Start of Block

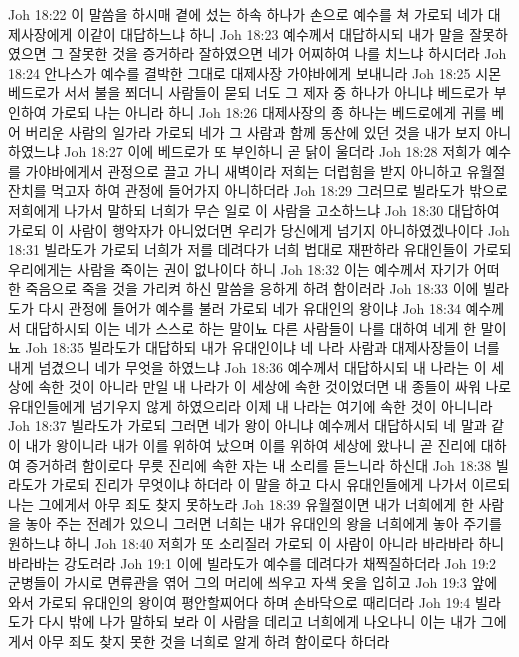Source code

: Joh 18:22  이 말씀을 하시매 곁에 섰는 하속 하나가 손으로 예수를 쳐 가로되 네가 대제사장에게 이같이 대답하느냐 하니
Joh 18:23  예수께서 대답하시되 내가 말을 잘못하였으면 그 잘못한 것을 증거하라 잘하였으면 네가 어찌하여 나를 치느냐 하시더라
Joh 18:24  안나스가 예수를 결박한 그대로 대제사장 가야바에게 보내니라
Joh 18:25  시몬 베드로가 서서 불을 쬐더니 사람들이 묻되 너도 그 제자 중 하나가 아니냐 베드로가 부인하여 가로되 나는 아니라 하니
Joh 18:26  대제사장의 종 하나는 베드로에게 귀를 베어 버리운 사람의 일가라 가로되 네가 그 사람과 함께 동산에 있던 것을 내가 보지 아니하였느냐
Joh 18:27  이에 베드로가 또 부인하니 곧 닭이 울더라
Joh 18:28  저희가 예수를 가야바에게서 관정으로 끌고 가니 새벽이라 저희는 더럽힘을 받지 아니하고 유월절 잔치를 먹고자 하여 관정에 들어가지 아니하더라
Joh 18:29  그러므로 빌라도가 밖으로 저희에게 나가서 말하되 너희가 무슨 일로 이 사람을 고소하느냐
Joh 18:30  대답하여 가로되 이 사람이 행악자가 아니었더면 우리가 당신에게 넘기지 아니하였겠나이다
Joh 18:31  빌라도가 가로되 너희가 저를 데려다가 너희 법대로 재판하라 유대인들이 가로되 우리에게는 사람을 죽이는 권이 없나이다 하니
Joh 18:32  이는 예수께서 자기가 어떠한 죽음으로 죽을 것을 가리켜 하신 말씀을 응하게 하려 함이러라
Joh 18:33  이에 빌라도가 다시 관정에 들어가 예수를 불러 가로되 네가 유대인의 왕이냐
Joh 18:34  예수께서 대답하시되 이는 네가 스스로 하는 말이뇨 다른 사람들이 나를 대하여 네게 한 말이뇨
Joh 18:35  빌라도가 대답하되 내가 유대인이냐 네 나라 사람과 대제사장들이 너를 내게 넘겼으니 네가 무엇을 하였느냐
Joh 18:36  예수께서 대답하시되 내 나라는 이 세상에 속한 것이 아니라 만일 내 나라가 이 세상에 속한 것이었더면 내 종들이 싸워 나로 유대인들에게 넘기우지 않게 하였으리라 이제 내 나라는 여기에 속한 것이 아니니라
Joh 18:37  빌라도가 가로되 그러면 네가 왕이 아니냐 예수께서 대답하시되 네 말과 같이 내가 왕이니라 내가 이를 위하여 났으며 이를 위하여 세상에 왔나니 곧 진리에 대하여 증거하려 함이로다 무릇 진리에 속한 자는 내 소리를 듣느니라 하신대
Joh 18:38  빌라도가 가로되 진리가 무엇이냐 하더라 이 말을 하고 다시 유대인들에게 나가서 이르되 나는 그에게서 아무 죄도 찾지 못하노라
Joh 18:39  유월절이면 내가 너희에게 한 사람을 놓아 주는 전례가 있으니 그러면 너희는 내가 유대인의 왕을 너희에게 놓아 주기를 원하느냐 하니
Joh 18:40  저희가 또 소리질러 가로되 이 사람이 아니라 바라바라 하니 바라바는 강도러라
Joh 19:1  이에 빌라도가 예수를 데려다가 채찍질하더라
Joh 19:2  군병들이 가시로 면류관을 엮어 그의 머리에 씌우고 자색 옷을 입히고
Joh 19:3  앞에 와서 가로되 유대인의 왕이여 평안할찌어다 하며 손바닥으로 때리더라
Joh 19:4  빌라도가 다시 밖에 나가 말하되 보라 이 사람을 데리고 너희에게 나오나니 이는 내가 그에게서 아무 죄도 찾지 못한 것을 너희로 알게 하려 함이로다 하더라
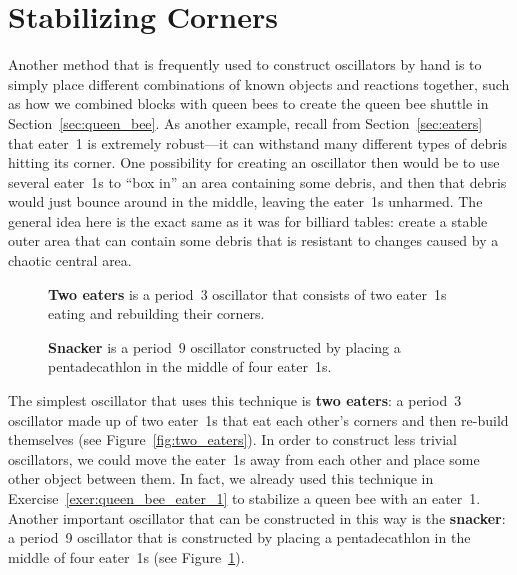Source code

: \section{Stabilizing Corners}\label{sec:corner_oscillators}

Another method that is frequently used to construct oscillators by hand is to simply place different combinations of known objects and reactions together, such as how we combined blocks with queen bees to create the queen bee shuttle in Section~\ref{sec:queen_bee}. As another example, recall from Section~\ref{sec:eaters} that eater~1 is extremely robust---it can withstand many different types of debris hitting its corner. One possibility for creating an oscillator then would be to use several eater~1s to ``box in'' an area containing some debris, and then that debris would just bounce around in the middle, leaving the eater~1s unharmed. The general idea here is the exact same as it was for billiard tables: create a stable outer area that can contain some debris that is resistant to changes caused by a chaotic central area.

\begin{figure}[!htb]
	\centering
	\begin{minipage}{.48\textwidth}
		\centering
		\caption{\textbf{Two eaters} is a period~$3$ oscillator that consists of two eater~1s eating and rebuilding their corners.}\label{fig:two_eaters}
	\end{minipage} \hfill %
	\begin{minipage}{.48\textwidth}
		\centering
		\caption{\textbf{Snacker} is a period~$9$ oscillator constructed by placing a pentadecathlon in the middle of four eater~1s.}\label{fig:snacker}
	\end{minipage}
\end{figure}

The simplest oscillator that uses this technique is \textbf{two eaters}: a period~$3$ oscillator made up of two eater~1s that eat each other's corners and then re-build themselves (see Figure~\ref{fig:two_eaters}). In order to construct less trivial oscillators, we could move the eater~1s away from each other and place some other object between them. In fact, we already used this technique in Exercise~\ref{exer:queen_bee_eater_1} to stabilize a queen bee with an eater~1. Another important oscillator that can be constructed in this way is the \textbf{snacker}: a period~9 oscillator that is constructed by placing a pentadecathlon in the middle of four eater~1s (see Figure~\ref{fig:snacker}).

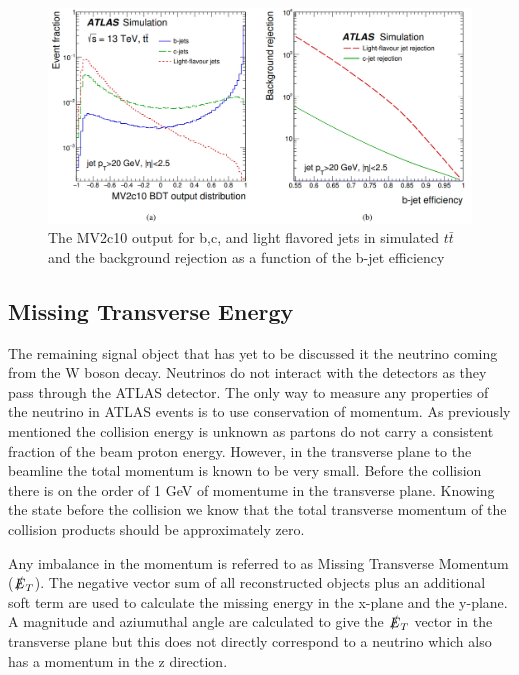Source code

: \begin{figure}[h!]
	\centering
	\includegraphics[width=\columnwidth]{../ThesisImages/Simulation/BTagMV2c10andRejVsEff.png}
	\caption[The MV2c10 output for b,c, and light flavored jets in simulated $t\bar{t}$ and the background rejection as a function of the b-jet efficiency]{The MV2c10 output for b,c, and light flavored jets in simulated $t\bar{t}$ and the background rejection as a function of the b-jet efficiency \cite{BJetMVA}
	}
	\label{fig:BTag}
\end{figure}


\label{sec:bjetReco}

\subsection{Missing Transverse Energy}
The remaining signal object that has yet to be discussed it the neutrino coming from the W boson decay.  Neutrinos do not interact with the detectors as they pass through the ATLAS detector.  The only way to measure any properties of the neutrino in ATLAS events is to use conservation of momentum.  As previously mentioned the collision energy is unknown as partons do not carry a consistent fraction of the beam proton energy.  However, in the transverse plane to the beamline the total momentum is known to be very small.  Before the collision there is on the order of 1 GeV of momentume in the transverse plane.  Knowing the state before the collision we know that the total transverse momentum of the collision products should be approximately zero.

Any imbalance in the momentum is referred to as Missing Transverse Momentum ($\slashed{E}_T$).  The negative vector sum of all reconstructed objects plus an additional soft term are used to calculate the missing energy in the x-plane and the y-plane\cite{METreco}.  A magnitude and aziumuthal angle are calculated to give the \textbf{$\slashed{E}_T$} vector in the transverse plane but this does not directly correspond to a neutrino which also has a momentum in the z direction.

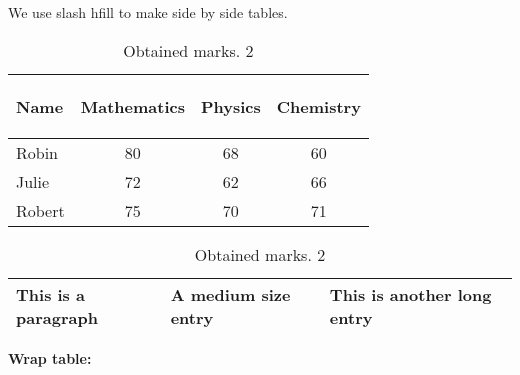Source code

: \documentclass[a4paper]{article}
\begin{document}
We use slash hfill to make side by side tables.
\begin{table}[!hbt]  %
    \caption{Obtained marks. 2}
    \begin{tabular}{|l|c|c|c|}
        \hline Name   & \begin{sideways}Mathematics\end{sideways} & \begin{sideways}Physics\end{sideways} & \begin{sideways}Chemistry\end{sideways} \\
        \hline Robin  & 80                                        & 68                                    & 60                                      \\
        \hline Julie  & 72                                        & 62                                    & 66                                      \\
        \hline Robert & 75                                        & 70                                    & 71                                      \\
        \hline
    \end{tabular} \hfill
    \begin{tabular}{|p{3.5cm}|m{1.5cm}|b{1.6cm}|} %
        \hline This is a paragraph & A medium size entry & This is another long entry \\
        \hline
    \end{tabular}
\end{table}














{\bf Wrap table:} \\
\end{document}
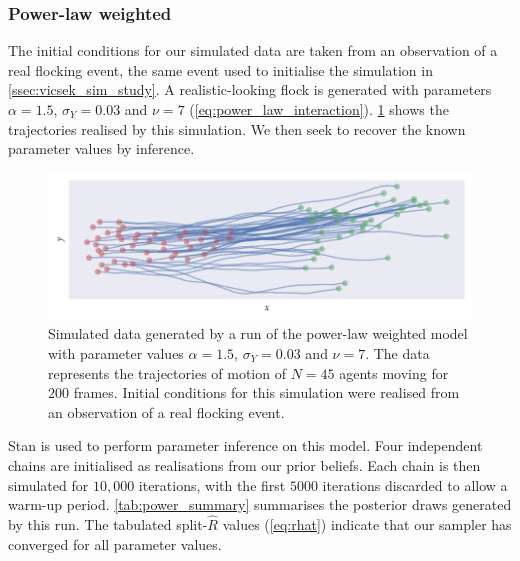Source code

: \subsubsection{Power-law weighted}
\label{sssec:power_law_sim_study}

The initial conditions for our simulated data are taken from an observation of
a real flocking event, the same event used to initialise the simulation in
\cref{ssec:vicsek_sim_study}. A realistic-looking flock is generated with
parameters $\alpha=1.5$, $\sigma_Y=0.03$ and $\nu=7$
(\cref{eq:power_law_interaction}). \cref{fig:power_sim} shows the trajectories
realised by this simulation. We then seek to recover the known parameter values
by inference.
\begin{figure}[tbp]
  \includegraphics{power_sim.pdf}
  \caption{Simulated data generated by a run of the power-law weighted model
    with parameter values $\alpha=1.5$, $\sigma_Y=0.03$ and $\nu=7$. The data
    represents the trajectories of motion of $N=45$ agents moving for $200$
    frames. Initial conditions for this simulation were realised from an
    observation of a real flocking event.}
  \label{fig:power_sim}
\end{figure}

Stan is used to perform parameter inference on this model. Four independent
chains are initialised as realisations from our prior beliefs. Each chain is
then simulated for $10,000$ iterations, with the first $5000$ iterations
discarded to allow a warm-up period. \cref{tab:power_summary} summarises the
posterior draws generated by this run. The tabulated split-$\widehat{R}$
values (\cref{eq:rhat}) indicate that our sampler has converged for all
parameter values.

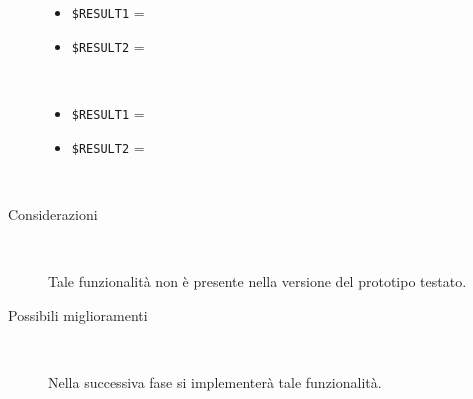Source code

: \documentclass[../../SperimentazioniPratiche.tex]{subfiles}
\begin{document}
\begin{tcolorbox}[fonttitle=\bfseries, 
								adjusted title={\Large Prova 12A.1}, 
								breakable, 
								sharp corners=south,
								colback=white, 
								colframe=white!60!black]
\begin{description}[leftmargin=0.7cm,labelwidth=!]
					\tcbline        				
        				
        			\item[Output riscontrato] \ \par
        				\begin{description}
        				
        					\item[\dispositivoA] \ \par
        					\begin{itemize}
        						\item \verb|$RESULT1| = \ns
        						\item \verb|$RESULT2| = \ns
        					\end{itemize}      					
        					
        					\item[\dispositivoB] \ \par
        					\begin{itemize}
        						\item \verb|$RESULT1| = \ns
        						\item \verb|$RESULT2| = \ns
        					\end{itemize}
        					
        				\end{description}
        				
        			\tcbline
        			
        			\item[Analisi risultati] \ \par
        				\begin{description}
        					\item[Considerazioni] \ \par
        						Tale funzionalità non è presente nella versione del prototipo testato.
        					
        					\item[Possibili miglioramenti] \ \par 
        						Nella successiva fase si implementerà tale funzionalità.
        				\end{description}
        				
				\end{description}  
				
			\end{tcolorbox}



	
	\newpage	
\end{document}
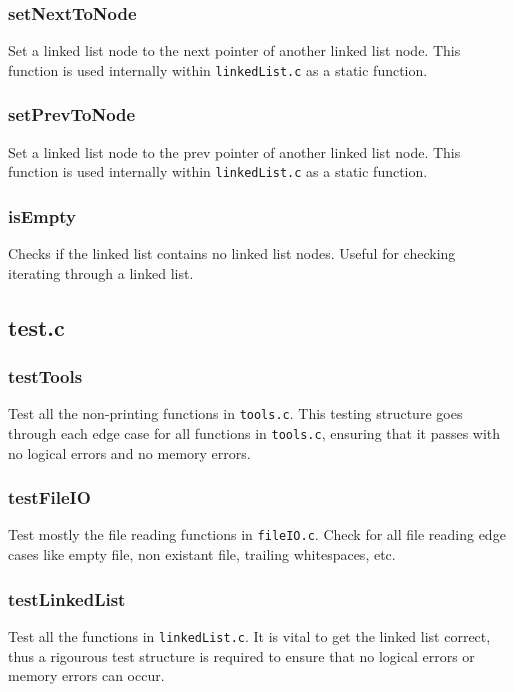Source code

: \documentclass[a4paper, 12pt, titlepage]{article}
\newcommand{\code}[1]{\small\texttt{#1}\normalsize}
\begin{document}
\subsubsection{setNextToNode}

Set a linked list node to the next pointer of another linked list node. This 
function is used internally within \code{linkedList.c} as a static function.

\subsubsection{setPrevToNode}

Set a linked list node to the prev pointer of another linked list node. This 
function is used internally within \code{linkedList.c} as a static function.

\subsubsection{isEmpty}

Checks if the linked list contains no linked list nodes. Useful for checking 
iterating through a linked list.

\pagebreak
\subsection{test.c}
\subsubsection{testTools}

Test all the non-printing functions in \code{tools.c}. This testing structure 
goes through each edge case for all functions in \code{tools.c}, ensuring 
that it passes with no logical errors and no memory errors.

\subsubsection{testFileIO}

Test mostly the file reading functions in \code{fileIO.c}. Check for all 
file reading edge cases like empty file, non existant file, trailing 
whitespaces, etc.

\subsubsection{testLinkedList}

Test all the functions in \code{linkedList.c}. It is vital to get the linked 
list correct, thus a rigourous test structure is required to ensure that no 
logical errors or memory errors can occur.
\end{document}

End of Block

Up to and including the line that holds "관정에 들어가지 아니하더라", restate word for word each line of the records from their start, and only those lines, leaving out the pictures.

Solution for this task —
Source code

: Joh 18:22  이 말씀을 하시매 곁에 섰는 하속 하나가 손으로 예수를 쳐 가로되 네가 대제사장에게 이같이 대답하느냐 하니
Joh 18:23  예수께서 대답하시되 내가 말을 잘못하였으면 그 잘못한 것을 증거하라 잘하였으면 네가 어찌하여 나를 치느냐 하시더라
Joh 18:24  안나스가 예수를 결박한 그대로 대제사장 가야바에게 보내니라
Joh 18:25  시몬 베드로가 서서 불을 쬐더니 사람들이 묻되 너도 그 제자 중 하나가 아니냐 베드로가 부인하여 가로되 나는 아니라 하니
Joh 18:26  대제사장의 종 하나는 베드로에게 귀를 베어 버리운 사람의 일가라 가로되 네가 그 사람과 함께 동산에 있던 것을 내가 보지 아니하였느냐
Joh 18:27  이에 베드로가 또 부인하니 곧 닭이 울더라
Joh 18:28  저희가 예수를 가야바에게서 관정으로 끌고 가니 새벽이라 저희는 더럽힘을 받지 아니하고 유월절 잔치를 먹고자 하여 관정에 들어가지 아니하더라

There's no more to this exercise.